### What you will do
Read through the records below and copy each line that uses the word "localhost".

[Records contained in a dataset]
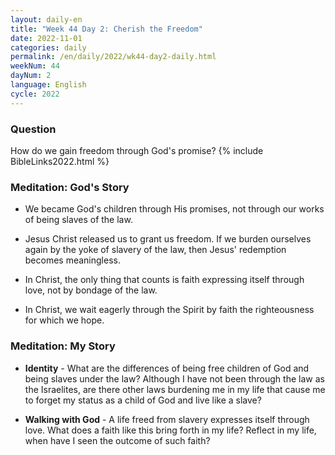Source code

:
 ```yaml
---
layout: daily-en
title: "Week 44 Day 2: Cherish the Freedom"
date: 2022-11-01
categories: daily
permalink: /en/daily/2022/wk44-day2-daily.html
weekNum: 44
dayNum: 2
language: English
cycle: 2022
---
```


### Question     
How do we gain freedom through God's promise?
{% include BibleLinks2022.html %} 

### Meditation: God's Story   
+ We became God's children through His promises, not through our works of being slaves of the law. 

+ Jesus Christ released us to grant us freedom. If we burden ourselves again by the yoke of slavery of the law, then Jesus' redemption becomes meaningless. 

+ In Christ, the only thing that counts is faith expressing itself through love, not by bondage of the law. 

+ In Christ, we wait eagerly through the Spirit by faith the righteousness for which we hope. 

### Meditation: My Story   
+ **Identity** - What are the differences of being free children of God and being slaves under the law? Although I have not been through the law as the Israelites, are there other laws burdening me in my life that cause me to forget my status as a child of God and live like a slave? 

+ **Walking with God** - A life freed from slavery expresses itself through love. What does a faith like this bring forth in my life? Reflect in my life, when have I seen the outcome of such faith? 
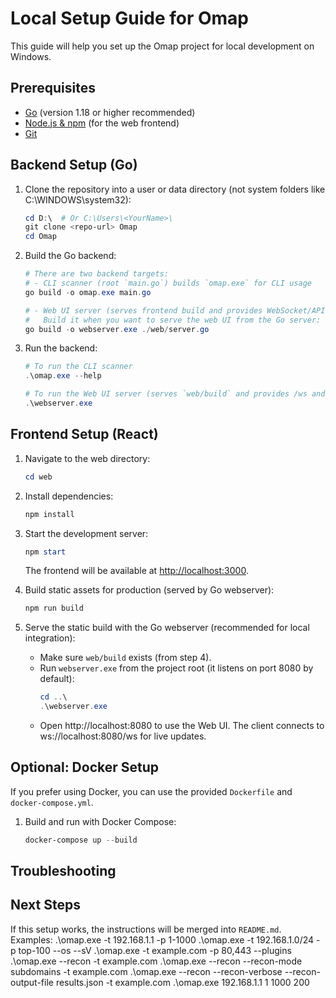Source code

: # Local Setup Guide for Omap

This guide will help you set up the Omap project for local development on Windows.

## Prerequisites
- [Go](https://golang.org/dl/) (version 1.18 or higher recommended)
- [Node.js & npm](https://nodejs.org/) (for the web frontend)
- [Git](https://git-scm.com/)

## Backend Setup (Go)
1. Clone the repository into a user or data directory (not system folders like C:\WINDOWS\system32):
   ```powershell
   cd D:\  # Or C:\Users\<YourName>\
   git clone <repo-url> Omap
   cd Omap
   ```
2. Build the Go backend:
   ```powershell
   # There are two backend targets:
   # - CLI scanner (root `main.go`) builds `omap.exe` for CLI usage
   go build -o omap.exe main.go

   # - Web UI server (serves frontend build and provides WebSocket/API) lives in `web/server.go`.
   #   Build it when you want to serve the web UI from the Go server:
   go build -o webserver.exe ./web/server.go
   ```
3. Run the backend:
   ```powershell
   # To run the CLI scanner
   .\omap.exe --help

   # To run the Web UI server (serves `web/build` and provides /ws and /api endpoints)
   .\webserver.exe
   ```

## Frontend Setup (React)
1. Navigate to the web directory:
   ```powershell
   cd web
   ```
2. Install dependencies:
   ```powershell
   npm install
   ```
3. Start the development server:
   ```powershell
   npm start
   ```
   The frontend will be available at [http://localhost:3000](http://localhost:3000).

4. Build static assets for production (served by Go webserver):
   ```powershell
   npm run build
   ```

5. Serve the static build with the Go webserver (recommended for local integration):
   - Make sure `web/build` exists (from step 4).
   - Run `webserver.exe` from the project root (it listens on port 8080 by default):
     ```powershell
     cd ..\
     .\webserver.exe
     ```
   - Open http://localhost:8080 to use the Web UI. The client connects to ws://localhost:8080/ws for live updates.

## Optional: Docker Setup
If you prefer using Docker, you can use the provided `Dockerfile` and `docker-compose.yml`.

1. Build and run with Docker Compose:
   ```powershell
   docker-compose up --build
   ```

## Troubleshooting

## Next Steps

If this setup works, the instructions will be merged into `README.md`.
Examples:
   .\omap.exe -t 192.168.1.1 -p 1-1000
   .\omap.exe -t 192.168.1.0/24 -p top-100 --os --sV
   .\omap.exe -t example.com -p 80,443 --plugins
   .\omap.exe --recon -t example.com
   .\omap.exe --recon --recon-mode subdomains -t example.com
   .\omap.exe --recon --recon-verbose --recon-output-file results.json -t example.com
   .\omap.exe 192.168.1.1 1 1000 200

### Task solution
   The frontend will be available at [http://localhost:3000](http://localhost:3000).
   - Open http://localhost:8080 to use the Web UI. The client connects to ws://localhost:8080/ws for live updates.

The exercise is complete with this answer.